I never really felt comfortable “in” this novel, and it reads more like a war novel. The domestic abuse this woman suffers at the hands of her proud spouse (as well as his horrid family tree’s emotional abuse of her) is horrendous, but sorry to say, Ro seems to thrive on it in some way. Ro also refers to herself in the third person all the time, by her different names and their accompanying personalities and by the end of the book, I was just tired of that small convention.She is very hyper aware of her the abusive situations she’s been in all her life, and although she is very intelligent and logical, Jackson makes it hard to judge she suffers from the same Stockholm Syndrome type syndrome that many abused women do seem to embrace.
The end of this one is a shocker, Jackson is pretty excellent with an ending (The Girl Who Stopped Swimming), and whether or not the reader will want to embrace the end or reject it is pretty much going to be a crap shoot. I reflect most people will either like this one or despise it. I will not be re-reading this one, and I felt pretty tired by the end of the tale. Jackson is an incredible writer, I just feel her tales have characters with major flaws that makes them too hard to judge.
Reader’s Rating: 3 / 5
This tale is about abusive men and the women who place up with it.
Although the characters are well written, I establish the tale very depressing!
It’s about a woman abandoned by her mother when she was a child because her spouse had a habit of beating her, the child then was beaten by her father, she grew up to be a gorgeous woman, married a very sexy and extremely abusive spouse who place her into the hospital several times! She’s worried to place him as he will kill her. Besides the sex is fantastic!
She meets a gypsy in the airport who reads the tarot cards for her and tells her that she must kill her spouse before he kills her.
The tale goes on from there. I had a hard time reading this book.
Reader’s Rating: 3 / 5
This book was very appealing to me. I will confess to not liking it as much as Jackson’s previous books, but this may be because of the theme matter: spousal abuse. I have not read much, fiction or nonfiction, on the theme, but it seemed to me that Jackson did a excellent job portraying the abusive relationship. How the spouse was a had such different faces and how he could turn so quickly, how Ro could still like him despite the fact that he abused her. I thought the episode in the woods illustrated this well.
I had a hard time with additional aspects of this book, mainly once the gypsy is introduced and the whimsical turn the book seems to take to start Ro on her journey.

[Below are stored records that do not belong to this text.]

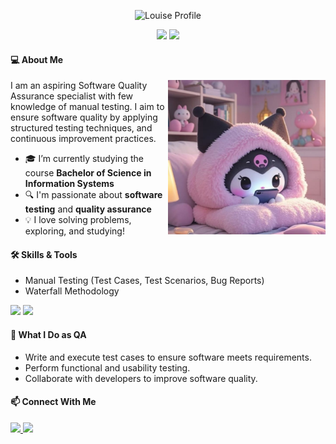 
<p align="center">
  <img src="https://github.com/louiseanne2/louiseanne2/blob/main/porpol.png?raw=true" alt="Louise Profile" width="800" />
</p>

<p align="center">
  <img src="https://media.giphy.com/media/mGcNjsfWAjY5AEZNw6/giphy.gif" width="50" />
  <img src="https://readme-typing-svg.herokuapp.com?font=Fira+Code&size=18&pause=1000&color=E70FF7&width=435&lines=Delivering+excellence+through+quality.;Prevent+defects%2C+ensure+perfection.;Because+flawless+matters." />
</p>


<h4 align="left">💻 About Me</h4>

<img src="https://github.com/louiseanne2/louiseanne2/blob/main/kuromi%20sleeping%20lol%20(1).jfif" width="50%" align="right" />

<p>
  I am an aspiring Software Quality Assurance specialist with few knowledge of manual testing.
  I aim to ensure software quality by applying structured testing techniques, and continuous improvement practices.
</p>

<ul>
  <li>🎓 I’m currently studying the course <strong>Bachelor of Science in Information Systems</strong></li>
  <li>🔍 I'm passionate about <strong>software testing</strong> and <strong>quality assurance</strong></li>
  <li>💡 I love solving problems, exploring, and studying!</li>
</ul>


<h4 align="left">🛠 Skills & Tools</h4>
<ul>
  <li>Manual Testing (Test Cases, Test Scenarios, Bug Reports)</li>
  <li>Waterfall Methodology</li>
</ul>

<p align="left">
  <img src="https://img.shields.io/badge/Manual%20Testing-007ACC?style=for-the-badge&logo=testing-library&logoColor=white"/>
  <img src="https://img.shields.io/badge/Waterfall%20Model-4CAF50?style=for-the-badge&logo=water&logoColor=white"/>
</p>


<h4 align="left">📌 What I Do as QA</h4>
<ul>
  <li>Write and execute test cases to ensure software meets requirements.</li>
  <li>Perform functional and usability testing.</li>
  <li>Collaborate with developers to improve software quality.</li>
</ul>


<h4 align="left">📫 Connect With Me</h4>
<p align="left">
  <a href="https://www.facebook.com/profile.php?id=61553677047863" target="_blank">
    <img src="https://img.shields.io/badge/Facebook-B36AE2?style=for-the-badge&logo=facebook&logoColor=white"/>
  </a>
  <a href="mailto:louiseannesuriobechayda@gmail.com" target="_blank">
    <img src="https://img.shields.io/badge/Email-D14836?style=for-the-badge&logo=gmail&logoColor=white"/>
  </a>
</p>
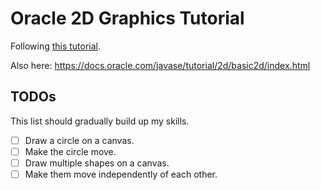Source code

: # Oracle 2D Graphics Tutorial

Following [this tutorial](https://docs.oracle.com/javase/tutorial/2d/).

Also here: https://docs.oracle.com/javase/tutorial/2d/basic2d/index.html

## TODOs

This list should gradually build up my skills.

- [ ] Draw a circle on a canvas.
- [ ] Make the circle move.
- [ ] Draw multiple shapes on a canvas.
- [ ] Make them move independently of each other.
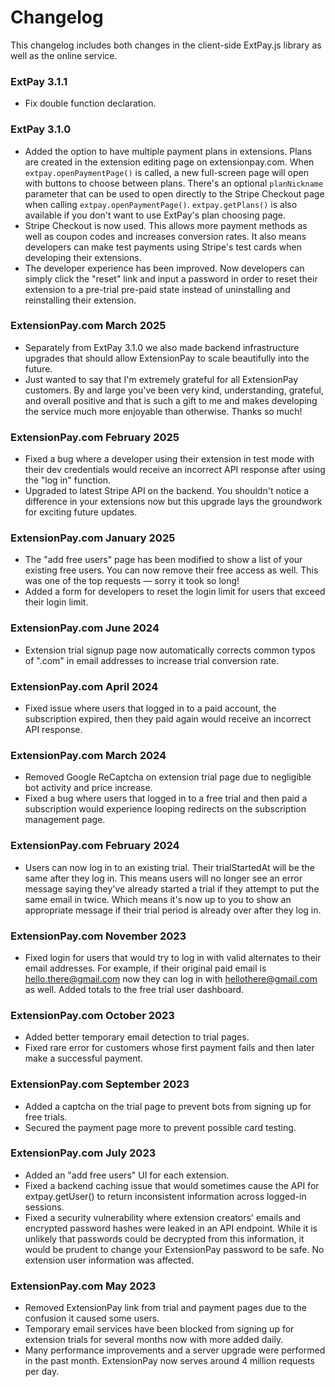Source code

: Changelog
=========
This changelog includes both changes in the client-side ExtPay.js library as well as the online service.

### ExtPay 3.1.1
* Fix double function declaration.

### ExtPay 3.1.0
* Added the option to have multiple payment plans in extensions. Plans are created in the extension editing page on extensionpay.com. When `extpay.openPaymentPage()` is called, a new full-screen page will open with buttons to choose between plans. There's an optional `planNickname` parameter that can be used to open directly to the Stripe Checkout page when calling `extpay.openPaymentPage()`. `extpay.getPlans()` is also available if you don't want to use ExtPay's plan choosing page.
* Stripe Checkout is now used. This allows more payment methods as well as coupon codes and increases conversion rates. It also means developers can make test payments using Stripe's test cards when developing their extensions.
* The developer experience has been improved. Now developers can simply click the "reset" link and input a password in order to reset their extension to a pre-trial pre-paid state instead of uninstalling and reinstalling their extension.

### ExtensionPay.com March 2025
* Separately from ExtPay 3.1.0 we also made backend infrastructure upgrades that should allow ExtensionPay to scale beautifully into the future.
* Just wanted to say that I'm extremely grateful for all ExtensionPay customers. By and large you've been very kind, understanding, grateful, and overall positive and that is such a gift to me and makes developing the service much more enjoyable than otherwise. Thanks so much!

### ExtensionPay.com February 2025
* Fixed a bug where a developer using their extension in test mode with their dev credentials would receive an incorrect API response after using the "log in" function.
* Upgraded to latest Stripe API on the backend. You shouldn't notice a difference in your extensions now but this upgrade lays the groundwork for exciting future updates.

### ExtensionPay.com January 2025

* The "add free users" page has been modified to show a list of your existing free users. You can now remove their free access as well. This was one of the top requests — sorry it took so long!
* Added a form for developers to reset the login limit for users that exceed their login limit.

### ExtensionPay.com June 2024

* Extension trial signup page now automatically corrects common typos of ".com" in email addresses to increase trial conversion rate.

### ExtensionPay.com April 2024

* Fixed issue where users that logged in to a paid account, the subscription expired, then they paid again would receive an incorrect API response.

### ExtensionPay.com March 2024

* Removed Google ReCaptcha on extension trial page due to negligible bot activity and price increase.
* Fixed a bug where users that logged in to a free trial and then paid a subscription would experience looping redirects on the subscription management page.

### ExtensionPay.com February 2024

* Users can now log in to an existing trial. Their trialStartedAt will be the same after they log in. This means users will no longer see an error message saying they've already started a trial if they attempt to put the same email in twice. Which means it's now up to you to show an appropriate message if their trial period is already over after they log in.

### ExtensionPay.com November 2023

* Fixed login for users that would try to log in with valid alternates to their email addresses. For example, if their original paid email is hello.there@gmail.com now they can log in with hellothere@gmail.com as well.
    Added totals to the free trial user dashboard.

### ExtensionPay.com October 2023

* Added better temporary email detection to trial pages.
* Fixed rare error for customers whose first payment fails and then later make a successful payment.

### ExtensionPay.com September 2023

* Added a captcha on the trial page to prevent bots from signing up for free trials.
* Secured the payment page more to prevent possible card testing.

### ExtensionPay.com July 2023

* Added an "add free users" UI for each extension.
* Fixed a backend caching issue that would sometimes cause the API for extpay.getUser() to return inconsistent information across logged-in sessions.
* Fixed a security vulnerability where extension creators' emails and encrypted password hashes were leaked in an API endpoint. While it is unlikely that passwords could be decrypted from this information, it would be prudent to change your ExtensionPay password to be safe. No extension user information was affected.

### ExtensionPay.com May 2023

* Removed ExtensionPay link from trial and payment pages due to the confusion it caused some users.
* Temporary email services have been blocked from signing up for extension trials for several months now with more added daily.
* Many performance improvements and a server upgrade were performed in the past month. ExtensionPay now serves around 4 million requests per day.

I kind of lost interest at this point. I also felt a small unfulfilled by some of the plot points that were brought up but not resolved. I feel as though not the same time and care was agreed to the second half of the book as the buildup.***Just realized that if you read her first book, “Gods in Alabama,” a lot of blanks are filled in. Very clean way of doing things really.***
I have to say that if this was the first book of Jackson’s I had read I would not be interested in pursuing her as an leader, but since I have liked additional books, I’m willing to give her a second chance.